This has been understood for some time. It is one of the reasons governments across the world are shifting away from fossil fuels, the other reason being carbon emissions.
The interest in fracking is the proof that fossil fuels are getting harder to find. Instead of exploiting easy oil wells and gas fields far from public gaze, energy companies are bringing their operations closer and closer to people’s homes, bringing more risk and expense with each operation.
The Archbishop should focus his attack on energy efficiency and energy waste.
The UK is wasting billions of pounds a year heating the skies above our power stations, instead of creating district heating networks as they have across much of Europe.
And we waste a fortune on winter fuel payments to pensioners, instead of spending the money transforming the insulation of their homes so that their fuel bills are permanently lowered.
The other side of one-sidedness
I can only agree when Yiftah Curiel, spokesperson for the Israeli Embassy, writes about one-sidedness in the Israel/Palestine conflict (letter, 24 October). The Israelis maintain their dominance by using the latest aircraft, tanks and weaponry – as against the primitive use of tractors by the Palestinians who have suffered decades of occupation.
Ordinary William – the big picture
I’m shocked if Grace Dent (“It’s extraordinary how ordinary these royals seem”, 24 October) believes a royal christening without the pomp means it’s a new era of British monarchy.
William’s career has been a masterclass in appearing ordinary – who could forget those fascinating pictures of him making tea between stints as a rescue pilot? Or cleaning a toilet on his gap year?
We are charmed by the careful snapshot and forget the bigger picture.
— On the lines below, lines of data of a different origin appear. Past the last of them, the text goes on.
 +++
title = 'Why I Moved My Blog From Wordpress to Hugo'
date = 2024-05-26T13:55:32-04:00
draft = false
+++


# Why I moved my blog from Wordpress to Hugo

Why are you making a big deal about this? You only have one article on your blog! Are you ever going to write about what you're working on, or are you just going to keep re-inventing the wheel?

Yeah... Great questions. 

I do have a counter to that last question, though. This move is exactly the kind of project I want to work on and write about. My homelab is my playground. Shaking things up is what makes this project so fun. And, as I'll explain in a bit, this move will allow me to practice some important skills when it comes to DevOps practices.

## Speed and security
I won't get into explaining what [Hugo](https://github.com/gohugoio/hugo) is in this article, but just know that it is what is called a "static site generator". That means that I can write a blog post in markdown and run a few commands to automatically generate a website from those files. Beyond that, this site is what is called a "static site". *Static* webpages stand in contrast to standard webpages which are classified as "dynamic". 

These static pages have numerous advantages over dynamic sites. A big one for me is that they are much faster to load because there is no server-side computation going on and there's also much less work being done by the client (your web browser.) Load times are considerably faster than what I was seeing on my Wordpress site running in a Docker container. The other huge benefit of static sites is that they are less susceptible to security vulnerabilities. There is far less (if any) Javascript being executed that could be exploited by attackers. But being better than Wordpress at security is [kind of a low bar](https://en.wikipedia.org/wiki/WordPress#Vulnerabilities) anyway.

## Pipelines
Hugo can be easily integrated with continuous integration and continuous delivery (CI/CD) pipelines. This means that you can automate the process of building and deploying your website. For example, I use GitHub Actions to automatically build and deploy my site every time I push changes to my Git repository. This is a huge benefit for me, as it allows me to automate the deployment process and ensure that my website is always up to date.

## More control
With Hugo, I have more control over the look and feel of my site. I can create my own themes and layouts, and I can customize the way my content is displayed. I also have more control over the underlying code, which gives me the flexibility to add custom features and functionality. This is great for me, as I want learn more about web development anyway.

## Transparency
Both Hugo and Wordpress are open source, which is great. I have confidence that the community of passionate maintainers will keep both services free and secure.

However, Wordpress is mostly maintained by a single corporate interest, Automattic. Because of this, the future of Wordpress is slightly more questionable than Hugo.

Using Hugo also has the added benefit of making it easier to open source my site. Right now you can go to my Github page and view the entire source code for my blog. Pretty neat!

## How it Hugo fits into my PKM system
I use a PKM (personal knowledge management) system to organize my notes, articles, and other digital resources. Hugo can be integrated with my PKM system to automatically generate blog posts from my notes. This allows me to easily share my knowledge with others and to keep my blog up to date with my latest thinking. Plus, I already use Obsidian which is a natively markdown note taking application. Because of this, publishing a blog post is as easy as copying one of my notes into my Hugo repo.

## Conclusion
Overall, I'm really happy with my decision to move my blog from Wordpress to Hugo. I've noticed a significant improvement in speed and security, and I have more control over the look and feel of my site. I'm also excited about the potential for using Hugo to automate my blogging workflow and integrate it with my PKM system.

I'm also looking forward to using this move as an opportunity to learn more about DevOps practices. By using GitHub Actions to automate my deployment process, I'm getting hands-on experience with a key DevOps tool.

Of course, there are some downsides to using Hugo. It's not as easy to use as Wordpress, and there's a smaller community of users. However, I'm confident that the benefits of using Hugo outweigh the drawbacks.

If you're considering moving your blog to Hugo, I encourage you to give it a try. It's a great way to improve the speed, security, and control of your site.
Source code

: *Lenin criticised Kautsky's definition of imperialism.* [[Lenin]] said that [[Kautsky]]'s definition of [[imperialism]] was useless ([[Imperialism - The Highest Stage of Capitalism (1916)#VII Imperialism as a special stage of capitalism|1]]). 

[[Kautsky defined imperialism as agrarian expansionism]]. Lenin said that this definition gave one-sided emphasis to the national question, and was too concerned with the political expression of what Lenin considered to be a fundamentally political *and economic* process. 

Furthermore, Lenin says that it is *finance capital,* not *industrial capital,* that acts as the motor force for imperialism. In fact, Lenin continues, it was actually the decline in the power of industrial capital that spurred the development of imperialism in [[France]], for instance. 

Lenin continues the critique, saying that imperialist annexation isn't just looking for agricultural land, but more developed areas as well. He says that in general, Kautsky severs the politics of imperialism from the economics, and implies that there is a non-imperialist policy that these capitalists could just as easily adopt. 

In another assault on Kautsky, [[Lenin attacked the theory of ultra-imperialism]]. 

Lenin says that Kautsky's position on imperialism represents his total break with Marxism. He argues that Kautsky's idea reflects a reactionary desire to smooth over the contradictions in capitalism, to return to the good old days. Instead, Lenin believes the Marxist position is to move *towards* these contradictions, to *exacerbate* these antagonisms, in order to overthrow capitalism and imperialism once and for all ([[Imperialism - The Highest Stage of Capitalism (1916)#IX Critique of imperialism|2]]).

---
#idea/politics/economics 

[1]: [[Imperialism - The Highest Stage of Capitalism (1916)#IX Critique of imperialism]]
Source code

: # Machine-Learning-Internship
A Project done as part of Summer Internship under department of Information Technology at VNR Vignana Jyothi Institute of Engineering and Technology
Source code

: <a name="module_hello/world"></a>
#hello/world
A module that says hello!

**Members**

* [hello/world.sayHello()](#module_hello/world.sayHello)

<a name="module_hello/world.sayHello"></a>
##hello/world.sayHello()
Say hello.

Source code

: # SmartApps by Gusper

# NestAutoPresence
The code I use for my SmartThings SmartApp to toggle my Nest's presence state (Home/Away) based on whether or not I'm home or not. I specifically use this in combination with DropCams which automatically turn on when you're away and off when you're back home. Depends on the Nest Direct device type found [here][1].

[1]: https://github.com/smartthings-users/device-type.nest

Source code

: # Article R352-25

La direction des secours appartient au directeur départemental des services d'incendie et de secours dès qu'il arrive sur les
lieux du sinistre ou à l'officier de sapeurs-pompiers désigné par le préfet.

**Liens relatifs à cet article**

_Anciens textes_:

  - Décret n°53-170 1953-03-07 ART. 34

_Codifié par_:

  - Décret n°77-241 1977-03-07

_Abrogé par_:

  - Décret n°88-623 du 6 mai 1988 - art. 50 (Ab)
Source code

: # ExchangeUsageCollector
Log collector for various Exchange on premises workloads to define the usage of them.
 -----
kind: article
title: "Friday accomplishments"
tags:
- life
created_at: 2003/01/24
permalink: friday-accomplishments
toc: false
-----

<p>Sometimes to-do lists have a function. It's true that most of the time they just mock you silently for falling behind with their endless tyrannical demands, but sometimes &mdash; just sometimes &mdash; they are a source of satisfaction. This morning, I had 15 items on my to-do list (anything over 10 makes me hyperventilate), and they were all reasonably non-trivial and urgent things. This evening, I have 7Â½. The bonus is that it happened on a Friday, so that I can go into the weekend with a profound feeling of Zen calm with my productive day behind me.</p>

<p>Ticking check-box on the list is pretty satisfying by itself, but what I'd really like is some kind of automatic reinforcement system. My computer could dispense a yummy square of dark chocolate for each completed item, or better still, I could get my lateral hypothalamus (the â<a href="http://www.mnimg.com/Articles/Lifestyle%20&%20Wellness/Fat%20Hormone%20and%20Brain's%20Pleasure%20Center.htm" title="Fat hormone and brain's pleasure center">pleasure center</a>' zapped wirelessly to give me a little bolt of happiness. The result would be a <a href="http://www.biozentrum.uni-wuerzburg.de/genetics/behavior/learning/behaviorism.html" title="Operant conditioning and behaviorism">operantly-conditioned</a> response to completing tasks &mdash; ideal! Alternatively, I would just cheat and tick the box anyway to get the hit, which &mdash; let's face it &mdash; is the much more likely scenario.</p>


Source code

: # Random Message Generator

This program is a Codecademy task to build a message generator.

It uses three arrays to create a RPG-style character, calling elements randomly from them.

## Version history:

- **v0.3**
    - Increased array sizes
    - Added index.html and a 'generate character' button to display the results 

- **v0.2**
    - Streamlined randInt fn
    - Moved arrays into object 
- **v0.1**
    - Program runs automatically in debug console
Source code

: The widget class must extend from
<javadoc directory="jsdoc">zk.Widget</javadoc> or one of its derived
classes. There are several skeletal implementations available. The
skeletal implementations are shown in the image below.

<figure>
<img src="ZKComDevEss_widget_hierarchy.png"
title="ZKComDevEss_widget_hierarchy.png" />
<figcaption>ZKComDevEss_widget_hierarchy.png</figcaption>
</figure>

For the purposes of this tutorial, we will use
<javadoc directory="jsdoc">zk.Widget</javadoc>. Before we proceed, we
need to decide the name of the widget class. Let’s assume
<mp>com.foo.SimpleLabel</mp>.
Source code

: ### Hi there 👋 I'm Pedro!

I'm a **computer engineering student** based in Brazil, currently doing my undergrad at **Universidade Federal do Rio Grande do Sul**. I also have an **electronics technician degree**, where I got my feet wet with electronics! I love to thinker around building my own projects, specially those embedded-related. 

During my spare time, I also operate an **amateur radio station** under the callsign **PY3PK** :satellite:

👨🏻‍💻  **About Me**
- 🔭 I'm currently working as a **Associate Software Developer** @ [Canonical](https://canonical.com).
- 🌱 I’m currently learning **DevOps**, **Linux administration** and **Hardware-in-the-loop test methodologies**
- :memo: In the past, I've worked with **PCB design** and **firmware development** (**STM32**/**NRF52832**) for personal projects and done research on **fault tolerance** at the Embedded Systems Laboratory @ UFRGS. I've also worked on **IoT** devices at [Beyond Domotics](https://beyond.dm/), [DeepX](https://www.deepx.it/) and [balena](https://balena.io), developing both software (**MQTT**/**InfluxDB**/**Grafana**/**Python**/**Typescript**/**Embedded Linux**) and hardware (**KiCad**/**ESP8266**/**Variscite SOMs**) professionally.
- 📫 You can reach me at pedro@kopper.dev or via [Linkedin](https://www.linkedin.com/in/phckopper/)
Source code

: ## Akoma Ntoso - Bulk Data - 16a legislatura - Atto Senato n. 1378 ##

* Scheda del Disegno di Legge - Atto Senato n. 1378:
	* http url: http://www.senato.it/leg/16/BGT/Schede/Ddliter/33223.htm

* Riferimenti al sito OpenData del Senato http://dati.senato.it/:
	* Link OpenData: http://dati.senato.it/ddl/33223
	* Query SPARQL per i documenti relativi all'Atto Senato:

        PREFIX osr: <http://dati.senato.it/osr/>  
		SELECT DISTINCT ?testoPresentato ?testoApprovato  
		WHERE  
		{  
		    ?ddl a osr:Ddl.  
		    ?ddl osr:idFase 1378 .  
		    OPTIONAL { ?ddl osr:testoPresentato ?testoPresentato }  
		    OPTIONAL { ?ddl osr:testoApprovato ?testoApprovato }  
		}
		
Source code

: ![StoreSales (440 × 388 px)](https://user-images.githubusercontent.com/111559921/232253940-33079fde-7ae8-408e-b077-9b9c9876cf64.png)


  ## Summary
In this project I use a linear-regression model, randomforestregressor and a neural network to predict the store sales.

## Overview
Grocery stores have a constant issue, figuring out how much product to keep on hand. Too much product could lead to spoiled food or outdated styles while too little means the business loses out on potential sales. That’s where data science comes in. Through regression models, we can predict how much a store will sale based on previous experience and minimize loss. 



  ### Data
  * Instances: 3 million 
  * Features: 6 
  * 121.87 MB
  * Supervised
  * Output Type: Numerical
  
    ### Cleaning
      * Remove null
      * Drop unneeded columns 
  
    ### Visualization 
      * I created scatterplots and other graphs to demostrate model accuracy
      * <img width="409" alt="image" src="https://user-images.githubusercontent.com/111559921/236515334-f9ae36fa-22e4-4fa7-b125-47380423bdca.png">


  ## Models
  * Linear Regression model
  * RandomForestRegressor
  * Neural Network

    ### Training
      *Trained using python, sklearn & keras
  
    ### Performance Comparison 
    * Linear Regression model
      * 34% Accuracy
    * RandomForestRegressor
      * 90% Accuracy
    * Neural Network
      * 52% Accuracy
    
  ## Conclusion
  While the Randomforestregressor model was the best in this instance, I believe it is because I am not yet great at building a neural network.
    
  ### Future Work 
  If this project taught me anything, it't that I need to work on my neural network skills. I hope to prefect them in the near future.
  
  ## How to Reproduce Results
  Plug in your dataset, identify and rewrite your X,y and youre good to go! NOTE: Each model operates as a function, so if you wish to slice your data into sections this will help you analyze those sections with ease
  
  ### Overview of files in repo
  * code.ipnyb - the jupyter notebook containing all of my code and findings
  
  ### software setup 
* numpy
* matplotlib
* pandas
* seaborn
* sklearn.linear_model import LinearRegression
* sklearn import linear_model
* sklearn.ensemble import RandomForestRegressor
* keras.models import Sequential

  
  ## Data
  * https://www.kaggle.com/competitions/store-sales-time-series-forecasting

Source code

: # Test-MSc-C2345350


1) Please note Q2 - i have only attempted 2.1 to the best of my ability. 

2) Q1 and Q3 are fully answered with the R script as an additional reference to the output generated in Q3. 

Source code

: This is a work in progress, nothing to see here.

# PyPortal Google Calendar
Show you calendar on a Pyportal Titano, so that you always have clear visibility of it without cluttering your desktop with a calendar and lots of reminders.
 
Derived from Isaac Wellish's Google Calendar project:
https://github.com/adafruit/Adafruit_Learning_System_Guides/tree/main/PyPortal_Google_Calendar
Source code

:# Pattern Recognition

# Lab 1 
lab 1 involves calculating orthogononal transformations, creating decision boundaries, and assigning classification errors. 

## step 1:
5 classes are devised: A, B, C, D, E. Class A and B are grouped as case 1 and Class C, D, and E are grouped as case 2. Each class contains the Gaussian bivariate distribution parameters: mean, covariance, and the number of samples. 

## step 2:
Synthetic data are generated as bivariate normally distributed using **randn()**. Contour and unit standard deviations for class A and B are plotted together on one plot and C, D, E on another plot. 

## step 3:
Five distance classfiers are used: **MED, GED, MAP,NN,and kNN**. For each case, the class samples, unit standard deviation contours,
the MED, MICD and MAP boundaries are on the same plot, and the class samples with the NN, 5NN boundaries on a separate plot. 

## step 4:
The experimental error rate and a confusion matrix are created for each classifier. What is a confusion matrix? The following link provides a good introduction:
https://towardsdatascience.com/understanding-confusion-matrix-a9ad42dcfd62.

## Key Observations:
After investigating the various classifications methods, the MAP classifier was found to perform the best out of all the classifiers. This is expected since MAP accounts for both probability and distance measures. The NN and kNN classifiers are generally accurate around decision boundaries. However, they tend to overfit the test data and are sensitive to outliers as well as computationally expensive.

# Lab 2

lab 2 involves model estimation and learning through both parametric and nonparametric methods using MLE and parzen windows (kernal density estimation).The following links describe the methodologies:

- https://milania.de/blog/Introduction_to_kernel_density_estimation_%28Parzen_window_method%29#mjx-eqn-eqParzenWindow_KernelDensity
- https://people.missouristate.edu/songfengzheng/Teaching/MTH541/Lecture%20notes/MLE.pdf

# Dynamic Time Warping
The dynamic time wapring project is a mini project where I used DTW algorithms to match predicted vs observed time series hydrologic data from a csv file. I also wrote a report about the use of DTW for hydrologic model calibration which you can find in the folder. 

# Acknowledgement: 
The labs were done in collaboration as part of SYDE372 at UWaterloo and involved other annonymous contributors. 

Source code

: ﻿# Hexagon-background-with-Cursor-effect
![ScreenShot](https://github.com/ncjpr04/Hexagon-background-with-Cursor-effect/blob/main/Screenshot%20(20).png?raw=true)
He has led a life of privilege inaccessible to the majority of young people today.
Congratulations on your near-perfect coverage of the royal christening: 19 words in the bottom corner of page 27 was exactly what it needed. (It would have been perfect but for Grace Dent’s column.)
When is murder not murder?
Your report “Marines ‘murdered man live on camera’” (24 October) left me bemused.
The report stated that the killing of a wounded Taliban “fighter” followed a strafing attack by an Apache helicopter.
So, if the man had been killed by helicopter rounds, that would be acceptable? Yet, if he was shot after being injured – that is murder? And is the killing of non-combatants by drone attacks not murder?
Fuel price folly
The Government proposes to help Britain’s “squeezed middle” by posting fuel prices along motorways. Motorists should have been aware for decades that fuel is cheaper in towns. Most cars carry enough fuel for several hundred miles, so only the unprepared need to stop for fuel on a motorway. The cost of erecting these unnecessary signs will have to be borne by the prudent motorists, resulting in a another “squeeze”.
It appears there are two ways to save £500m of hardworking taxpayers’ money: plugging a tax loophole for big business or stamping out health tourism by foreign people. Easy to see what this Government’s priority will be.